Source records
----------

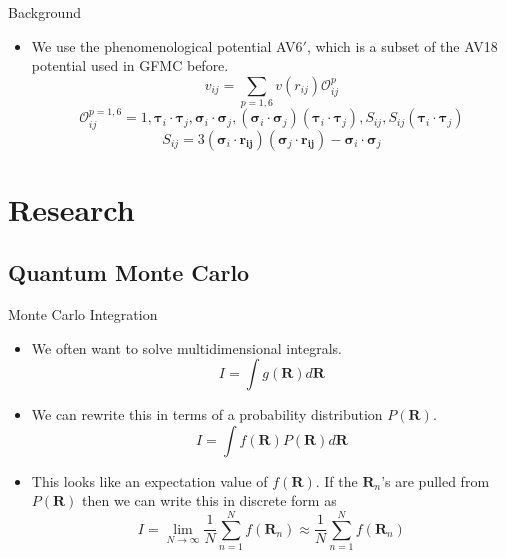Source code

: \documentclass{beamer}
\renewcommand{\O}[2]{\mathcal{O}_{#2}^{#1}}
\newcommand{\R}{\mathbf{R}}
\newcommand{\ti}{\bm{\tau}_i}
\newcommand{\tj}{\bm{\tau}_j}
\newcommand{\si}{\bm{\sigma}_i}
\newcommand{\sj}{\bm{\sigma}_j}
\begin{document}
\begin{frame}{Background}
\begin{itemize}
   \item We use the phenomenological potential AV6$'$, which is a subset of the AV18 potential used in GFMC before.
   \begin{equation*}
      v_{ij} = \sum\limits_{p=1,6} v(r_{ij})\O{p}{ij}
   \end{equation*}
   \begin{equation*}
      \O{p=1,6}{ij} = 1, \ti\cdot\tj, \si\cdot\sj, (\si\cdot\sj)(\ti\cdot\tj), S_{ij}, S_{ij}(\ti\cdot\tj)
   \end{equation*}
   \begin{equation*}
      S_{ij} = 3(\si\cdot\mathbf{r_{ij}})(\sj\cdot\mathbf{r_{ij}})-\si\cdot\sj
   \end{equation*}
\end{itemize}
\end{frame}

\section{Research}
\subsection{Quantum Monte Carlo}
\begin{frame}{Monte Carlo Integration}
\begin{itemize}
   \item We often want to solve multidimensional integrals.
      \begin{equation*}
         I=\int g(\R)d\R
      \end{equation*}
   \item We can rewrite this in terms of a probability distribution $P(\R)$.
      \begin{equation*}
         I=\int f(\R)P(\R)d\R
      \end{equation*}
   \item This looks like an expectation value of $f(\R)$. If the $\R_n$'s are pulled from $P(\R)$ then we can write this in discrete form as
   \begin{equation*}
      I=\lim\limits_{N\rightarrow\infty} \frac{1}{N}\sum\limits_{n=1}^N f(\R_n) \approx \frac{1}{N}\sum\limits_{n=1}^N f(\R_n)
   \end{equation*}
\end{itemize}
\end{frame}
\end{document}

----------

# [Exercise prompt]
Lines from the one containing "solve multidimensional integrals." through the last line of the data above are the only output wanted; restate them exactly.

# [Response]
   \item We often want to solve multidimensional integrals.
      \begin{equation*}
         I=\int g(\R)d\R
      \end{equation*}
   \item We can rewrite this in terms of a probability distribution $P(\R)$.
      \begin{equation*}
         I=\int f(\R)P(\R)d\R
      \end{equation*}
   \item This looks like an expectation value of $f(\R)$. If the $\R_n$'s are pulled from $P(\R)$ then we can write this in discrete form as
   \begin{equation*}
      I=\lim\limits_{N\rightarrow\infty} \frac{1}{N}\sum\limits_{n=1}^N f(\R_n) \approx \frac{1}{N}\sum\limits_{n=1}^N f(\R_n)
   \end{equation*}
\end{itemize}
\end{frame}
\end{document}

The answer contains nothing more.